Conditioning vs. Weightlifting for a new CrossFitter

When you first start out, CrossFit can seem complicated. You’re moving your body in new ways, learning new skills, and figuring out what all the acronyms mean…it can be overwhelming. A common question I get asked as a coach is “which one is more important, conditioning or weightlifting?” To answer this question, here is a basic roadmap for a new CrossFitter who is looking to improve in CrossFit safely and effectively.

Let’s answer this question: Should you focus on conditioning or weightlifting?

While every workout is different and every athlete has different goals, a new athlete should start by focusing on conditioning, for a few reasons.

  • SAFETY | Moving heavier weight without proper form or experience can lead to injury. By keeping the weight light and building a strong base in conditioning, you can spend more time becoming familiar with the techniques behind each movement.
  • BUILDING EXPERIENCE | Before an athlete can start lifting more weight, they have to learn the movements. When you are focusing on conditioning, you will be getting in more volume of the same movements. This ensures you are building muscle memory and proper technique with the weightlifting movements.


An indicator to determine if you are building a better base of conditioning is observing how many breaks in a workout you are taking and how long it takes before you are out of breath. 

A goal when starting CrossFit can be getting through a workout without taking a break longer than ten seconds. Another goal could be setting a bar to complete a certain number of reps before resting during a workout, and then slowly raising that bar.


After you become familiar with the movements and are comfortable pushing the pace in a workout, it is time to focus on lifting heavier weights! Start by building the weight slowly and safely. 

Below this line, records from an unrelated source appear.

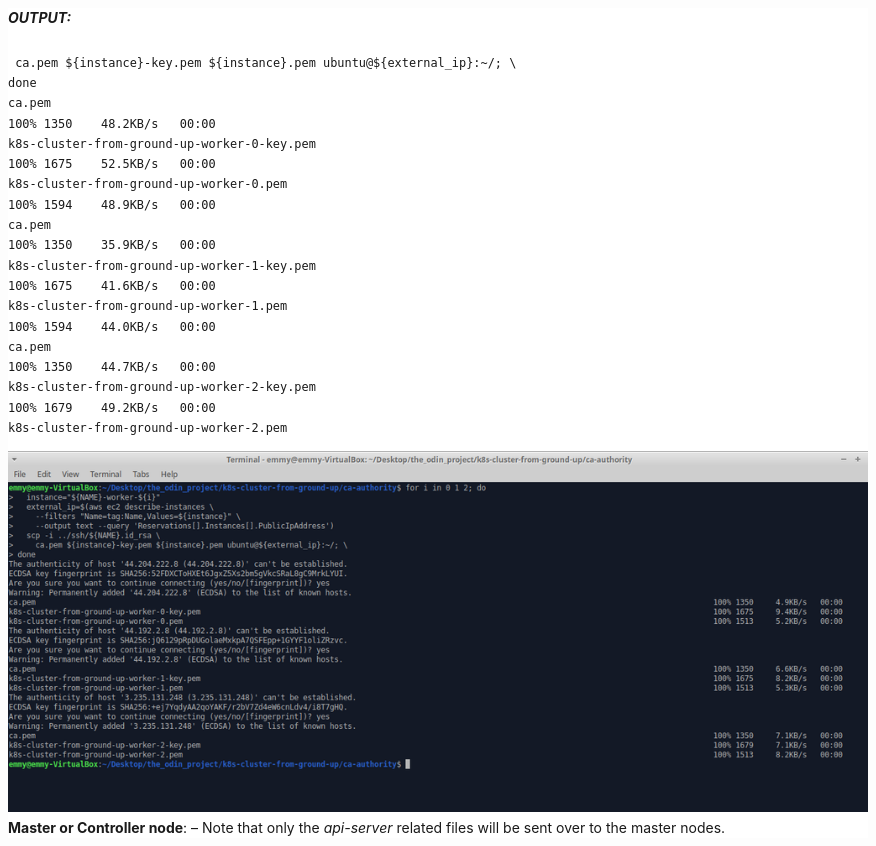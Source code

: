 ##### OUTPUT:
```
 ca.pem ${instance}-key.pem ${instance}.pem ubuntu@${external_ip}:~/; \
done
ca.pem                                                                                                                                                                             100% 1350    48.2KB/s   00:00    
k8s-cluster-from-ground-up-worker-0-key.pem                                                                                                                                        100% 1675    52.5KB/s   00:00    
k8s-cluster-from-ground-up-worker-0.pem                                                                                                                                            100% 1594    48.9KB/s   00:00    
ca.pem                                                                                                                                                                             100% 1350    35.9KB/s   00:00    
k8s-cluster-from-ground-up-worker-1-key.pem                                                                                                                                        100% 1675    41.6KB/s   00:00    
k8s-cluster-from-ground-up-worker-1.pem                                                                                                                                            100% 1594    44.0KB/s   00:00    
ca.pem                                                                                                                                                                             100% 1350    44.7KB/s   00:00    
k8s-cluster-from-ground-up-worker-2-key.pem                                                                                                                                        100% 1679    49.2KB/s   00:00    
k8s-cluster-from-ground-up-worker-2.pem  
```
![](images/project21/pk-worker-node.png)
**Master or Controller node**: – Note that only the _api-server_ related files will be sent over to the master nodes.
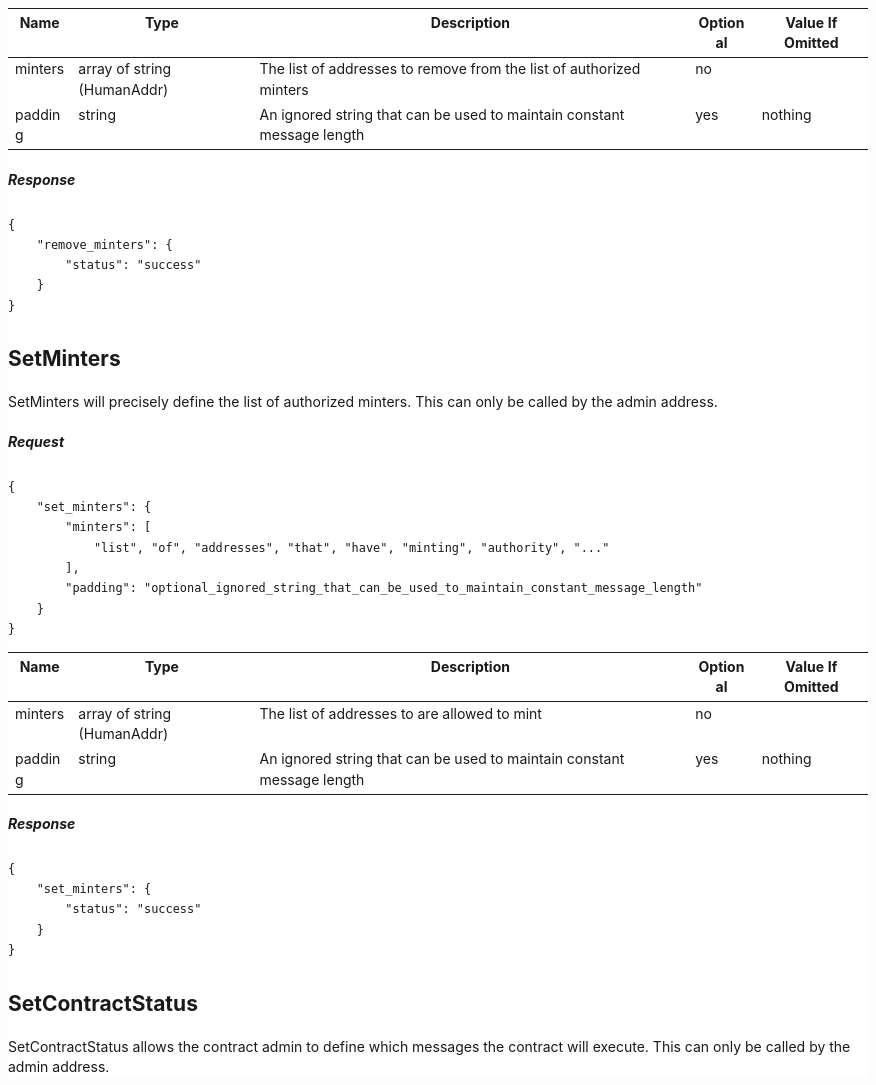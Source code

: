 | Name    | Type                        | Description                                                            | Optional | Value If Omitted |
| ------- | --------------------------- | ---------------------------------------------------------------------- | -------- | ---------------- |
| minters | array of string (HumanAddr) | The list of addresses to remove from the list of authorized minters    | no       |                  |
| padding | string                      | An ignored string that can be used to maintain constant message length | yes      | nothing          |

##### Response

```
{
	"remove_minters": {
		"status": "success"
	}
}
```

## SetMinters

SetMinters will precisely define the list of authorized minters. This can only be called by the admin address.

##### Request

```
{
	"set_minters": {
		"minters": [
			"list", "of", "addresses", "that", "have", "minting", "authority", "..."
		],
 		"padding": "optional_ignored_string_that_can_be_used_to_maintain_constant_message_length"
	}
}
```

| Name    | Type                        | Description                                                            | Optional | Value If Omitted |
| ------- | --------------------------- | ---------------------------------------------------------------------- | -------- | ---------------- |
| minters | array of string (HumanAddr) | The list of addresses to are allowed to mint                           | no       |                  |
| padding | string                      | An ignored string that can be used to maintain constant message length | yes      | nothing          |

##### Response

```
{
	"set_minters": {
		"status": "success"
	}
}
```

## SetContractStatus

SetContractStatus allows the contract admin to define which messages the contract will execute. This can only be called by the admin address.
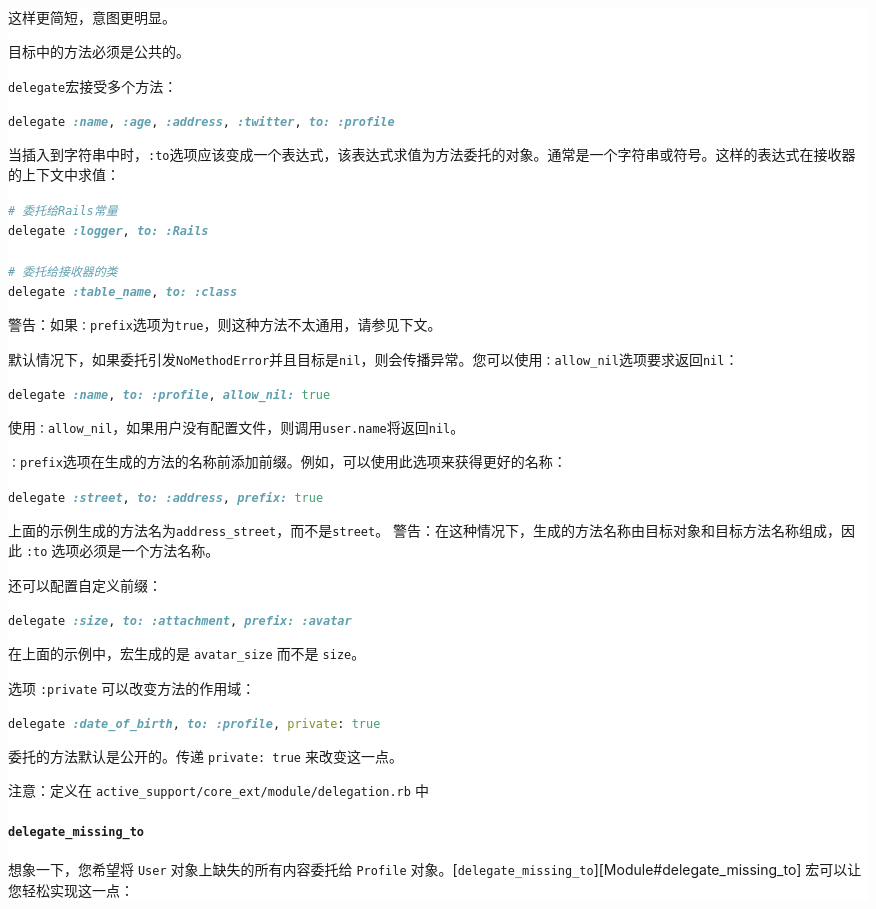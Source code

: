 这样更简短，意图更明显。

目标中的方法必须是公共的。

`delegate`宏接受多个方法：

```ruby
delegate :name, :age, :address, :twitter, to: :profile
```

当插入到字符串中时，`:to`选项应该变成一个表达式，该表达式求值为方法委托的对象。通常是一个字符串或符号。这样的表达式在接收器的上下文中求值：

```ruby
# 委托给Rails常量
delegate :logger, to: :Rails

# 委托给接收器的类
delegate :table_name, to: :class
```

警告：如果`：prefix`选项为`true`，则这种方法不太通用，请参见下文。

默认情况下，如果委托引发`NoMethodError`并且目标是`nil`，则会传播异常。您可以使用`：allow_nil`选项要求返回`nil`：

```ruby
delegate :name, to: :profile, allow_nil: true
```

使用`：allow_nil`，如果用户没有配置文件，则调用`user.name`将返回`nil`。

`：prefix`选项在生成的方法的名称前添加前缀。例如，可以使用此选项来获得更好的名称：

```ruby
delegate :street, to: :address, prefix: true
```

上面的示例生成的方法名为`address_street`，而不是`street`。
警告：在这种情况下，生成的方法名称由目标对象和目标方法名称组成，因此 `:to` 选项必须是一个方法名称。

还可以配置自定义前缀：

```ruby
delegate :size, to: :attachment, prefix: :avatar
```

在上面的示例中，宏生成的是 `avatar_size` 而不是 `size`。

选项 `:private` 可以改变方法的作用域：

```ruby
delegate :date_of_birth, to: :profile, private: true
```

委托的方法默认是公开的。传递 `private: true` 来改变这一点。

注意：定义在 `active_support/core_ext/module/delegation.rb` 中


#### `delegate_missing_to`

想象一下，您希望将 `User` 对象上缺失的所有内容委托给 `Profile` 对象。[`delegate_missing_to`][Module#delegate_missing_to] 宏可以让您轻松实现这一点：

Now that you’ve focused on conditioning and having developed proper form with every movement, you’ll be able to increase weight while still maintaining proper form. The safe approach to weightlifting should be to increase weight while being able to maintain form.

Everyone has different fitness goals and comes from different backgrounds. This base approach to CrossFit can work for athletes of all fitness levels. Focus on speed/volume first (conditioning), then you can safely focus on weightlifting. Don’t forget that you can talk to your coach and ask for their input! When in doubt, ask questions.